To complicate matters further, some equipment vendors do not follow the formally recommended method of stating PoE specifications (which describes both the type and the class) and instead ignore the class modifier. For example, if only the specification ‘802.3af’ is used, this could mean the powered device can be supplied with anything across a wide range of 0,44 W to 15,4 W. Some devices even specify their power level without actually conforming to a specific standard, which can lead to PSEs and PDs not playing nicely together.
The devil’s in the details
Andries Mokoakoe, from industrial connectivity specialist RJ Connect, says that professional-class equipment tends to be more trouble-free than consumer-grade alternatives thanks to their stricter adherence to the prevailing PoE standards.
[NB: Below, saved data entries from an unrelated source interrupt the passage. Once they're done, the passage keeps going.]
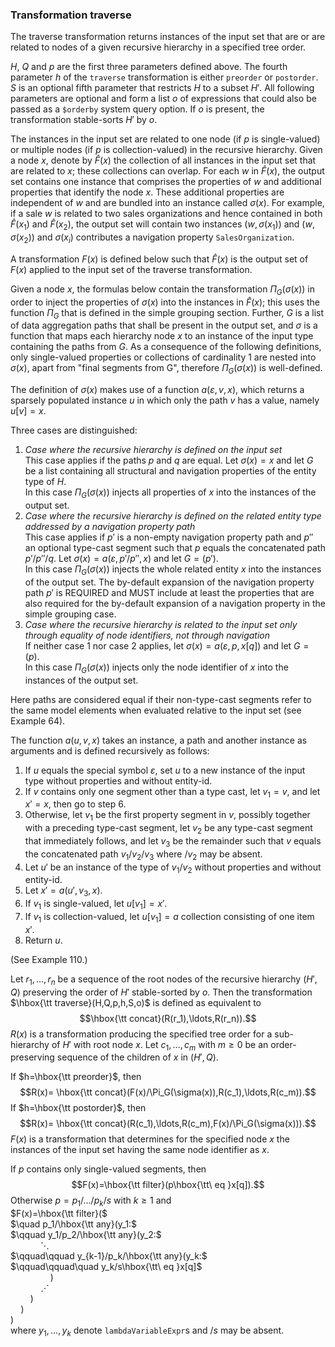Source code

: ### Transformation traverse
The traverse transformation returns instances of the input set that are or are related to nodes of a given recursive hierarchy in a specified tree order.

$H$, $Q$ and $p$ are the first three parameters defined above.
The fourth parameter $h$ of the `traverse` transformation is either `preorder` or `postorder`. $S$ is an optional fifth parameter that restricts $H$ to a subset $H'$. All following parameters are optional and form a list $o$ of expressions that could also be passed as a `$orderby` system query option. If $o$ is present, the transformation stable-sorts $H'$ by $o$.

The instances in the input set are related to one node (if $p$ is single-valued) or multiple nodes (if $p$ is collection-valued) in the recursive hierarchy. Given a node $x$, denote by $\hat F(x)$ the collection of all instances in the input set that are related to $x$; these collections can overlap. For each $w$ in $\hat F(x)$, the output set contains one instance that comprises the properties of $w$ and additional properties that identify the node $x$. These additional properties are independent of $w$ and are bundled into an instance called $\sigma(x)$. For example, if a sale $w$ is related to two sales organizations and hence contained in both $\hat F(x_1)$ and $\hat F(x_2)$, the output set will contain two instances $(w,\sigma(x_1))$ and $(w,\sigma(x_2))$ and $\sigma(x_i)$ contributes a navigation property `SalesOrganization`.

A transformation $F(x)$ is defined below such that $\hat F(x)$ is the output set of $F(x)$ applied to the input set of the traverse transformation.

Given a node $x$, the formulas below contain the transformation $\Pi_G(\sigma(x))$ in order to inject the properties of $\sigma(x)$ into the instances in $\hat F(x)$; this uses the function $\Pi_G$ that is defined in the simple grouping section. Further, $G$ is a list of data aggregation paths that shall be present in the output set, and $\sigma$ is a function that maps each hierarchy node $x$ to an instance of the input type containing the paths from $G$. As a consequence of the following definitions, only single-valued properties or collections of cardinality 1 are nested into $\sigma(x)$, apart from "final segments from G", therefore $\Pi_G(\sigma(x))$ is well-defined.

The definition of $\sigma(x)$ makes use of a function $a(\varepsilon,v,x)$, which returns a sparsely populated instance $u$ in which only the path $v$ has a value, namely $u[v]=x$.

Three cases are distinguished:
1. _Case where the recursive hierarchy is defined on the input set_  
   This case applies if the paths $p$ and $q$ are equal. Let $\sigma(x)=x$ and let $G$ be a list containing all structural and navigation properties of the entity type of $H$.  
   In this case $\Pi_G(\sigma(x))$ injects all properties of $x$ into the instances of the output set.
2. _Case where the recursive hierarchy is defined on the related entity type addressed by a navigation property path_  
   This case applies if $p'$ is a non-empty navigation property path and $p''$ an optional type-cast segment such that $p$ equals the concatenated path $p'/p''/q$. Let $\sigma(x)=a(\varepsilon,p'/p'',x)$ and let $G=(p')$.  
   In this case $\Pi_G(\sigma(x))$ injects the whole related entity $x$ into the instances of the output set. The by-default expansion of the navigation property path $p'$ is REQUIRED and MUST include at least the properties that are also required for the by-default expansion of a navigation property in the simple grouping case.
3. _Case where the recursive hierarchy is related to the input set only through equality of node identifiers, not through navigation_  
   If neither case 1 nor case 2 applies, let $\sigma(x)=a(\varepsilon,p,x[q])$ and let $G=(p)$.  
   In this case $\Pi_G(\sigma(x))$ injects only the node identifier of $x$ into the instances of the output set.

Here paths are considered equal if their non-type-cast segments refer to the same model elements when evaluated relative to the input set (see Example 64).

The function $a(u,v,x)$ takes an instance, a path and another instance as arguments and is defined recursively as follows:
1. If $u$ equals the special symbol $\varepsilon$, set $u$ to a new instance of the input type without properties and without entity-id.
2. If $v$ contains only one segment other than a type cast, let $v_1=v$, and let $x'=x$, then go to step 6.
3. Otherwise, let $v_1$ be the first property segment in $v$, possibly together with a preceding type-cast segment, let $v_2$ be any type-cast segment that immediately follows, and let $v_3$ be the remainder such that $v$ equals the concatenated path $v_1/v_2/v_3$ where ${}/v_2$ may be absent.
4. Let $u'$ be an instance of the type of $v_1/v_2$ without properties and without entity-id.
5. Let $x'=a(u',v_3,x)$.
6. If $v_1$ is single-valued, let $u[v_1]=x'$.
7. If $v_1$ is collection-valued, let $u[v_1]=a$ collection consisting of one item $x'$.
8. Return $u$.

(See Example 110.)

Let $r_1,\ldots,r_n$ be a sequence of the root nodes of the recursive hierarchy $(H',Q)$ preserving the order of $H'$ stable-sorted by $o$. Then the transformation $\hbox{\tt traverse}(H,Q,p,h,S,o)$ is defined as equivalent to
$$\hbox{\tt concat}(R(r_1),\ldots,R(r_n)).$$
$R(x)$ is a transformation producing the specified tree order for a sub-hierarchy of $H'$ with root node $x$. Let $c_1,\ldots,c_m$ with $m\ge 0$ be an order-preserving sequence of the children of $x$ in $(H',Q)$.

If $h=\hbox{\tt preorder}$, then
$$R(x)= \hbox{\tt concat}(F(x)/\Pi_G(\sigma(x)),R(c_1),\ldots,R(c_m)).$$
If $h=\hbox{\tt postorder}$, then
$$R(x)= \hbox{\tt concat}(R(c_1),\ldots,R(c_m),F(x)/\Pi_G(\sigma(x))).$$
$F(x)$ is a transformation that determines for the specified node $x$ the instances of the input set having the same node identifier as $x$.

If $p$ contains only single-valued segments, then
$$F(x)=\hbox{\tt filter}(p\hbox{\tt\ eq }x[q]).$$
Otherwise $p=p_1/\ldots/p_k/s$ with $k\ge 1$ and  
$F(x)=\hbox{\tt filter}($  
$\quad p_1/\hbox{\tt any}(y_1:$  
$\qquad y_1/p_2/\hbox{\tt any}(y_2:$  
$\qquad\quad⋱$  
$\qquad\qquad y_{k-1}/p_k/\hbox{\tt any}(y_k:$  
$\qquad\qquad\quad y_k/s\hbox{\tt\ eq }x[q]$  
$\qquad\qquad )$  
$\qquad\quad⋰$  
$\qquad)$  
$\quad)$  
$)$  
where $y_1,\ldots,y_k$ denote `lambdaVariableExpr`s and ${}/s$ may be absent.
But the question of whether PoE is actually the best option is a grey area. “Many factors need to be weighed up, such as how PoE compares to the cost of having a power supply for each camera, and whether there is just one or several cameras connected to the same switch,” he says.
He summarises the main points to consider as follows:
• Think about how many PoE-powered cameras might be disconnected if the switch powering them loses power.
• Ideally, make sure that PSEs and PDs adhere to the same standard to avoid power mismatches.
• The power budget must cater for all the PDs that will be connected to the PSE, so if for example four 6 W cameras are connected to the same switch, its power budget must be 24 W – which both the switch and its own power supply must support. This power budget must continually be borne in mind, because if extra cameras are added at a later stage, the switch and/or power supply might no longer be able to cope, which could result in loss of power not only to the new camera but also the ones previously connected.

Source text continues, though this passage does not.